だが眼差しには、子供を送り出す母のような優しさが宿っている。
「女官長……」
彼女は首元に手をやり、衣の胸元に留めていたブローチを外した。
象牙に細やかな細工を施したカメオ。
一目で高価な品とわかる代物だった。
「持ってお行きなさい」
「い、いただけません……こ、こんな大事なもの……」
受け取れないでいると、女官長は声を低くした。
「現実をお知りなさい。
先立つものがなければ、明日の糧すら得られません。
殿下だって、懐に金貨の一枚もお持ちではないでしょう?」
返す言葉のないシアトリヒは、きまり悪そうに口の端を歪める。
「縁があれば、いつか手元に戻ります。ですからお持ちなさい」
ルナリアはまだ迷っていたが、横から促してやった。
恐縮しながらも、手を差し出す。
差し出された手にブローチを載せる女官長の目には、翳りが差していた。
「大きな借りがあるというのに、わたくしにはこれくらいしか渡せません」
「借り……ですか?」
何のことだか分からないルナリアは、戸惑いを露わにする。
「あなたに伝えておくことが──」
言いかけた言葉を、シアトリヒが遮った。
首を振って、静かに告げる。
「時が来たら、私の方から話しましょう。
だから今は、預かっておきます。
背負った十字架が軽くなることはないでしょうが、彼女なら心配には及ばない。
あとは私が引き受けます」
「殿下……」
「代わりに、命日には花を手向けてやってください。
それであなたも幾ばくかは、重荷から解き放たれるのでは」
女官長は言葉を飲み込み、深々と頭を下げた。
シアトリヒはルナリアの肩を抱き寄せ、力強く頷く。
「名残惜しいだろうが、時間がない」
ヴァルツェンが横から急かしてきた。
女官長は表情を再び仮面に戻して、ランタンを掲げる。
「さあ──行ってらっしゃいませ。

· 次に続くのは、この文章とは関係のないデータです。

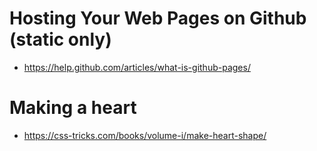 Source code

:# Hosting Your Web Pages on Github (static only)

* https://help.github.com/articles/what-is-github-pages/

# Making a heart
* https://css-tricks.com/books/volume-i/make-heart-shape/

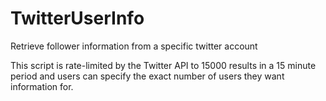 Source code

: # TwitterUserInfo
Retrieve follower information from a specific twitter account

This script is rate-limited by the Twitter API to 15000 results in a 15 minute period and users can specify the exact number of users they want information for.
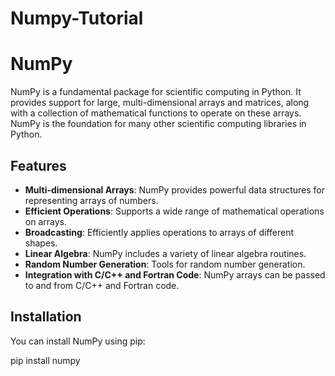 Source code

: # Numpy-Tutorial

# NumPy

NumPy is a fundamental package for scientific computing in Python. It provides support for large, multi-dimensional arrays and matrices, along with a collection of mathematical functions to operate on these arrays. NumPy is the foundation for many other scientific computing libraries in Python.

## Features

- **Multi-dimensional Arrays**: NumPy provides powerful data structures for representing arrays of numbers.
- **Efficient Operations**: Supports a wide range of mathematical operations on arrays.
- **Broadcasting**: Efficiently applies operations to arrays of different shapes.
- **Linear Algebra**: NumPy includes a variety of linear algebra routines.
- **Random Number Generation**: Tools for random number generation.
- **Integration with C/C++ and Fortran Code**: NumPy arrays can be passed to and from C/C++ and Fortran code.

## Installation

You can install NumPy using pip:

pip install numpy
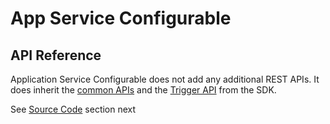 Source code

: # App Service Configurable

## API Reference

Application Service Configurable does not add any additional REST APIs. It does inherit the [common APIs](../../../../../api/Ch-APIIntroduction/) and the [Trigger API](../../../Triggers/#http-trigger) from the SDK.

See [Source Code](SourceCode.md) section next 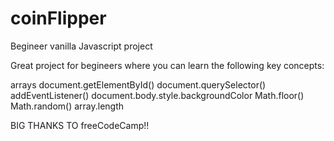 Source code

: # coinFlipper
Begineer vanilla Javascript project

Great project for begineers where you can learn the following key concepts:

arrays
document.getElementById()
document.querySelector()
addEventListener()
document.body.style.backgroundColor
Math.floor()
Math.random()
array.length




BIG THANKS TO freeCodeCamp!!
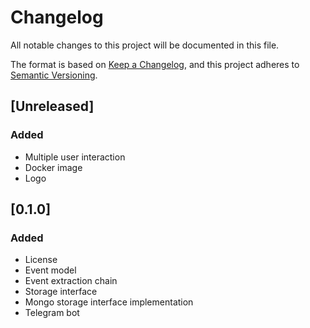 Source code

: # Changelog

All notable changes to this project will be documented in this file.

The format is based on [Keep a Changelog](https://keepachangelog.com/en/1.1.0/),
and this project adheres to [Semantic Versioning](https://semver.org/spec/v2.0.0.html).

## [Unreleased]

### Added

- Multiple user interaction
- Docker image
- Logo

## [0.1.0]

### Added

- License
- Event model
- Event extraction chain
- Storage interface
- Mongo storage interface implementation
- Telegram bot
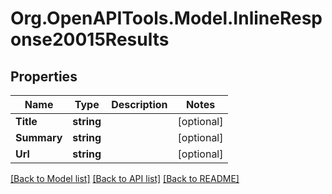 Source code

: # Org.OpenAPITools.Model.InlineResponse20015Results

## Properties

Name | Type | Description | Notes
------------ | ------------- | ------------- | -------------
**Title** | **string** |  | [optional] 
**Summary** | **string** |  | [optional] 
**Url** | **string** |  | [optional] 

[[Back to Model list]](../README.md#documentation-for-models) [[Back to API list]](../README.md#documentation-for-api-endpoints) [[Back to README]](../README.md)

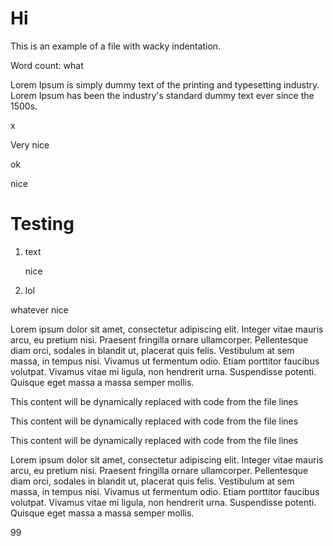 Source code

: # Hi

This is an example of a file with wacky indentation.

Word count: <!-- doc-gen wordCount -->what<!-- end-doc-gen -->

Lorem Ipsum is simply dummy text of the printing and typesetting industry. Lorem Ipsum has been the industry's standard dummy text ever since the 1500s.

<!-- doc-gen -->
x
<!-- end-doc-gen -->

Very nice

<!--- doc-gen(TOC) foo={{ rad: 'orange' }} ------>
ok
<!-- end-doc-gen -->

<!-- doc-gen {{functionNamex}} foo={{ rad: 'orange' }} ------>
nice
<!-- end-doc-gen -->

# Testing

1. text

    <!-- doc-gen {{functionName}} foo={{ rad: 'yellow' }} -->
    nice
    <!-- end-doc-gen -->

2. lol

whatever   <!-- doc-gen {{hohoho}} foo={{ rad: 'yellow' }} -->
           nice
           <!-- end-doc-gen -->


  <!-- doc-gen lol
    /* This is autogenerated content */
    src={'.src/jdjjdjjd'}
    height={{111}}
    numberAsString="12345"
    great={["scoot", 1]}
    nope=false 
    ⛔️
  -->
  Lorem ipsum dolor sit amet, consectetur adipiscing elit. Integer vitae mauris arcu, eu pretium nisi. 
  Praesent fringilla ornare ullamcorper. Pellentesque diam orci, sodales in blandit ut, placerat quis felis. 
  Vestibulum at sem massa, in tempus nisi. 
  Vivamus ut fermentum odio. Etiam porttitor faucibus volutpat. 
  Vivamus vitae mi ligula, non hendrerit urna. Suspendisse potenti. Quisque eget massa a massa semper mollis.
  <!-- end-doc-gen -->


  <!-- ⛔️ doc-gen (CODE:src=../local-code-file.js&lines=2-4) -->
  This content will be dynamically replaced with code from the file lines
  <!-- ⛔️ end-doc-gen -->

<!-- ⛔️ doc-gen CODE src="../local-code-file.js" lines={[3, 7]} -->
This content will be dynamically replaced with code from the file lines
<!-- ⛔️ end-doc-gen -->

<!-- ⛔️ doc-gen CODE src="../local-code-id.js" id="3_5" -->
This content will be dynamically replaced with code from the file lines
<!-- ⛔️ end-doc-gen -->

Lorem ipsum dolor sit amet, consectetur adipiscing elit. Integer vitae mauris arcu, eu pretium nisi. Praesent fringilla ornare ullamcorper. Pellentesque diam orci, sodales in blandit ut, placerat quis felis. Vestibulum at sem massa, in tempus nisi. Vivamus ut fermentum odio. Etiam porttitor faucibus volutpat. Vivamus vitae mi ligula, non hendrerit urna. Suspendisse potenti. Quisque eget massa a massa semper mollis.

<!-- doc-gen functionName foo={{ rad: 'bar' }} -->99<!--end-doc-gen-->
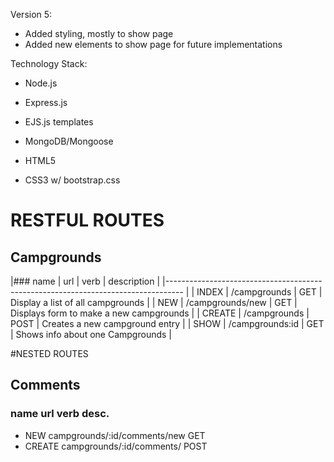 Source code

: Version 5: 
* Added styling, mostly to show page
* Added new elements to show page for future implementations


Technology Stack:

* Node.js
* Express.js
* EJS.js templates
* MongoDB/Mongoose

* HTML5
* CSS3 w/ bootstrap.css

# RESTFUL ROUTES

## Campgrounds
|### name |   url             |  verb  |   description                              |
|---------------------------------------------------------------------------------- |
| INDEX  |  /campgrounds      |  GET   |   Display a list of all campgrounds        |
| NEW    |  /campgrounds/new  |  GET   |   Displays form to make a new campgrounds  |
| CREATE |  /campgrounds      |  POST  |   Creates a new campground entry						|
| SHOW   |  /campgrounds:id   |  GET   |   Shows info about one Campgrounds 				|


#NESTED ROUTES

## Comments
### name      url         verb            desc.
* NEW     campgrounds/:id/comments/new    GET
* CREATE  campgrounds/:id/comments/       POST
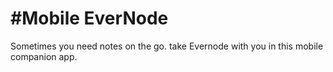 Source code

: #Mobile EverNode
====================
Sometimes you need notes on the go. take Evernode with you in this mobile companion app. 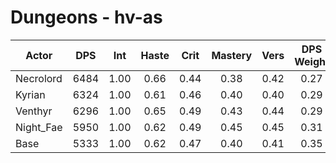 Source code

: # Dungeons - hv-as
| Actor | DPS | Int | Haste | Crit | Mastery | Vers | DPS Weight |
|---|:---:|:---:|:---:|:---:|:---:|:---:|:---:|
|Necrolord|6484|1.00|0.66|0.44|0.38|0.42|0.27|
|Kyrian|6324|1.00|0.61|0.46|0.40|0.40|0.29|
|Venthyr|6296|1.00|0.65|0.49|0.43|0.44|0.29|
|Night_Fae|5950|1.00|0.62|0.49|0.45|0.45|0.31|
|Base|5333|1.00|0.62|0.47|0.40|0.41|0.35|
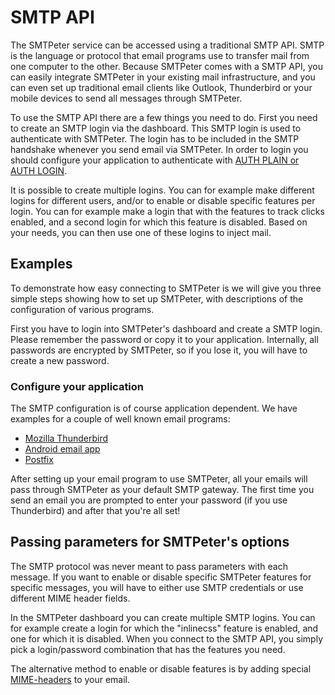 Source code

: # SMTP API

The SMTPeter service can be accessed using a traditional SMTP API. SMTP is 
the language or protocol that email programs use to transfer mail from 
one computer to the other. Because SMTPeter comes with a SMTP API, you can 
easily integrate SMTPeter in your existing mail infrastructure, and you can 
even set up traditional email clients like Outlook, Thunderbird or your 
mobile devices to send all messages through SMTPeter.

To use the SMTP API there are a few things you need to do. First you need to
create an SMTP login via the dashboard. This SMTP login is used to authenticate 
with SMTPeter. The login has to be included in the SMTP handshake whenever 
you send email via SMTPeter. In order to login you should configure your 
application to authenticate with 
[AUTH PLAIN or AUTH LOGIN](https://en.wikipedia.org/wiki/SMTP_Authentication).

It is possible to create multiple logins. You can for example make different
logins for different users, and/or to enable or disable specific features per
login. You can for example make a login that with the features to track
clicks enabled, and a second login for which this feature is disabled. Based
on your needs, you can then use one of these logins to inject mail.
 

## Examples

To demonstrate how easy connecting to SMTPeter is we will give you three 
simple steps showing how to set up SMTPeter, with descriptions of the 
configuration of various programs.

First you have to login into SMTPeter's dashboard and create a SMTP login.
Please remember the password or copy it to your application. Internally,
all passwords are encrypted by SMTPeter, so if you lose it, you will have
to create a new password.

### Configure your application

The SMTP configuration is of course application dependent. We have examples 
for a couple of well known email programs:

* [Mozilla Thunderbird](thunderbird "Example of setting up Mozilla Thunderbird")
* [Android email app](android "Example of setting up Android email app")
* [Postfix](quick-start/postfix "Example of setting up Postfix")

After setting up your email program to use SMTPeter, all your emails will 
pass through SMTPeter as your default SMTP gateway. The first time you send 
an email you are prompted to enter your password (if you use Thunderbird) 
and after that you're all set!


## Passing parameters for SMTPeter's options

The SMTP protocol was never meant to pass parameters with each message. If you want to
enable or disable specific SMTPeter features for specific messages, you will have 
to either use SMTP credentials or use different MIME header fields.

In the SMTPeter dashboard you can create multiple SMTP logins. You can for example
create a login for which the "inlinecss" feature is enabled, and one for which it
is disabled. When you connect to the SMTP API, you simply pick a login/password
combination that has the features you need.

The alternative method to enable or disable features is by adding special
[MIME-headers](mime "MIME headers") to your email.
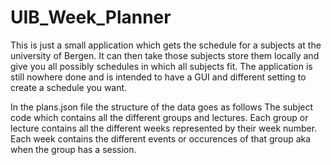 # UIB_Week_Planner

This is just a small application which gets the schedule for a subjects at the university of Bergen.
It can then take those subjects store them locally and give you all possibly schedules in which all subjects fit. 
The application is still nowhere done and is intended to have a GUI and different setting to create a schedule you want. 


In the plans.json file the structure of the data goes as follows
The subject code which contains all the different groups and lectures. Each group or lecture contains all the different weeks represented by their week number. Each week contains the different events or occurences of that group aka when the group has a session. 

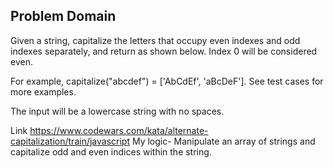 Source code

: ## Problem Domain

Given a string, capitalize the letters that occupy even indexes and odd indexes separately, and return as shown below. Index 0 will be considered even.

For example, capitalize("abcdef") = ['AbCdEf', 'aBcDeF']. See test cases for more examples.

The input will be a lowercase string with no spaces.

Link https://www.codewars.com/kata/alternate-capitalization/train/javascript
My logic- Manipulate an array of strings and capitalize odd and even indices within the string.
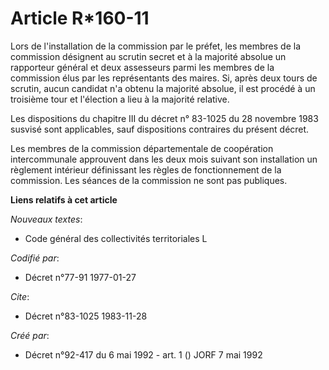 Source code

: # Article R*160-11

Lors de l'installation de la commission par le préfet, les membres de la commission désignent au scrutin secret et à la
majorité absolue un rapporteur général et deux assesseurs parmi les membres de la commission élus par les représentants des
maires. Si, après deux tours de scrutin, aucun candidat n'a obtenu la majorité absolue, il est procédé à un troisième tour et
l'élection a lieu à la majorité relative.

Les dispositions du chapitre III du décret n° 83-1025 du 28 novembre 1983 susvisé sont applicables, sauf dispositions
contraires du présent décret.

Les membres de la commission départementale de coopération intercommunale approuvent dans les deux mois suivant son
installation un règlement intérieur définissant les règles de fonctionnement de la commission. Les séances de la commission
ne sont pas publiques.

**Liens relatifs à cet article**

_Nouveaux textes_:

  - Code général des collectivités territoriales L

_Codifié par_:

  - Décret n°77-91 1977-01-27

_Cite_:

  - Décret n°83-1025 1983-11-28

_Créé par_:

  - Décret n°92-417 du 6 mai 1992 - art. 1 () JORF 7 mai 1992
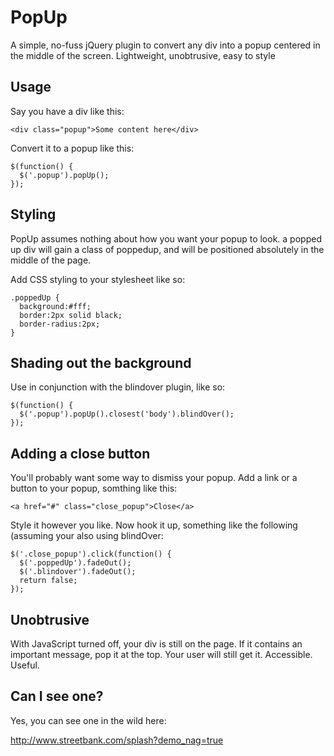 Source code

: PopUp
=====

A simple, no-fuss jQuery plugin to convert any div into a popup centered in the middle of the screen. Lightweight, unobtrusive, easy to style

## Usage

Say you have a div like this:

    <div class="popup">Some content here</div>

Convert it to a popup like this:

    $(function() {
      $('.popup').popUp();
    });

## Styling

PopUp assumes nothing about how you want your popup to look. a popped up div will gain a class of poppedup, and will be positioned absolutely in the middle of the page.

Add CSS styling to your stylesheet like so:

    .poppedUp {
      background:#fff;
      border:2px solid black;
      border-radius:2px;
    }

## Shading out the background

Use in conjunction with the blindover plugin, like so:

    $(function() {
      $('.popup').popUp().closest('body').blindOver();
    });

## Adding a close button

You'll probably want some way to dismiss your popup. Add a link or a button to your popup, somthing like this:

    <a href="#" class="close_popup">Close</a>

Style it however you like. Now hook it up, something like the following (assuming your also using blindOver:

    $('.close_popup').click(function() {
      $('.poppedUp').fadeOut();
      $('.blindover').fadeOut();
      return false;
    });

## Unobtrusive

With JavaScript turned off, your div is still on the page. If it contains an important message, pop it at the top. Your user will still get it. Accessible. Useful.

## Can I see one?

Yes, you can see one in the wild here:

http://www.streetbank.com/splash?demo_nag=true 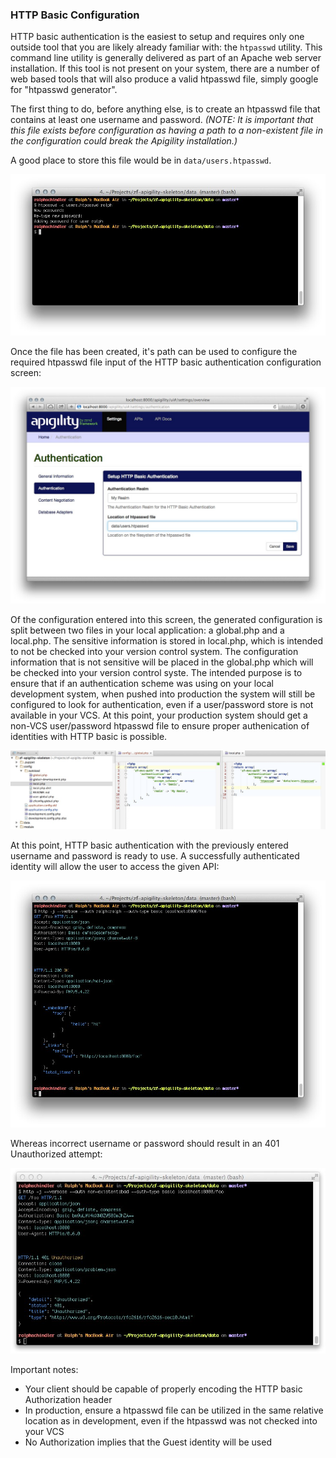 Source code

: ### HTTP Basic Configuration

HTTP basic authentication is the easiest to setup and requires only one outside tool that you are 
likely already familiar with: the `htpasswd` utility.  This command line utility is generally 
delivered as part of an Apache web server installation.  If this tool is not present on your 
system, there are a number of web based tools that will also produce a valid htpasswd file, simply 
google for "htpasswd generator".

The first thing to do, before anything else, is to create an htpasswd file that contains at least 
one username and password. _(NOTE: It is important that this file exists before configuration as 
having a path to a non-existent file in the configuration could break the Apigility installation.)_

A good place to store this file would be in `data/users.htpasswd`.

![auth-authentication-http-basic-htpasswd-create-file.jpg](/asset/apigility-documentation/img/auth-authentication-http-basic-htpasswd-create-file.jpg)

Once the file has been created, it's path can be used to configure the required htpasswd file input 
of the HTTP basic authentication configuration screen:

![auth-authentication-http-basic-htpasswd-ui-settings.jpg](/asset/apigility-documentation/img/auth-authentication-http-basic-ui-settings.jpg)

Of the configuration entered into this screen, the generated configuration is split between two 
files in your local application: a global.php and a local.php.  The sensitive information is stored 
in local.php, which is intended to not be checked into your version control system.  The 
configuration information that is not sensitive will be placed in the global.php which will be 
checked into your version control syste.  The intended purpose is to ensure that if an 
authentication scheme was using on your local development system, when pushed into production the 
system will still be configured to look for authentication, even if a user/password store is not 
available in your VCS.  At this point, your production system should get a non-VCS user/password 
htpasswd file to ensure proper authenication of identities with HTTP basic is possible.

![auth-authentication-http-basic-code.jpg](/asset/apigility-documentation/img/auth-authentication-http-basic-code.jpg)

At this point, HTTP basic authentication with the previously entered username and password is ready 
to use.  A successfully authenticated identity will allow the user to access the given API:

![auth-authentication-http-basic-httpie-success.jpg](/asset/apigility-documentation/img/auth-authentication-http-basic-httpie-success.jpg)

Whereas incorrect username or password should result in an 401 Unauthorized attempt:

![auth-authentication-http-basic-httpie-failure.jpg](/asset/apigility-documentation/img/auth-authentication-http-basic-httpie-failure.jpg)

Important notes:

* Your client should be capable of properly encoding the HTTP basic Authorization header
* In production, ensure a htpasswd file can be utilized in the same relative location as in 
  development, even if the htpasswd was not checked into your VCS
* No Authorization implies that the Guest identity will be used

殿下、ルナリア。
門番には伝えてありますから、アマリエ・エストレアの名で通用口をお通りなさい」
「恩に着ます」
短く言い残し、シアトリヒは頭を垂れた。
そしてルナリアの手を強く引き、再び闇の中へと駆け出していく。
足取りは、驚くほど軽かった。
風が頬を打っても、その冷たささえ、生きているという感覚を残してゆく。
どこへ辿り着くのかわからない道でも、迷いすらなかった。
長い間、檻に繋がれていた心がようやく息を吹き返したようにも感じる。
これほど解放された時が、かつてあっただろうか。
長いこと、自分は独りだと思っていた。
信じる者も、背を預けられる者も、とうに失ったのだと。
だが、違った。
愚直なほど尽くしてくれた者がいた。
皮肉ばかりの言葉でしか手を貸せない、不器用な道化も一緒に走っている。
冷たい仮面の奥に、母のような眼差しを宿していた者もいた。
気づけば、自分のために道を拓こうとした者がいる。
旅立ちに際して、黙って背を押してくれる者がいた。
こんな自分にも、まだ誰かが手を差し伸べてくれる世界があったのだ。
そして。
自分の手をしっかりと握り、震えながらも決して離れず、必死で走る最愛の人。
手に感じるぬくもりが、胸の奥を満たしていた。
悪くない旅立ちだと、そう思う──
東の空には、色の変わる気配があった。
永い夜の果てに訪れた祝福のように、黎明の兆しが静かに滲み始めていた。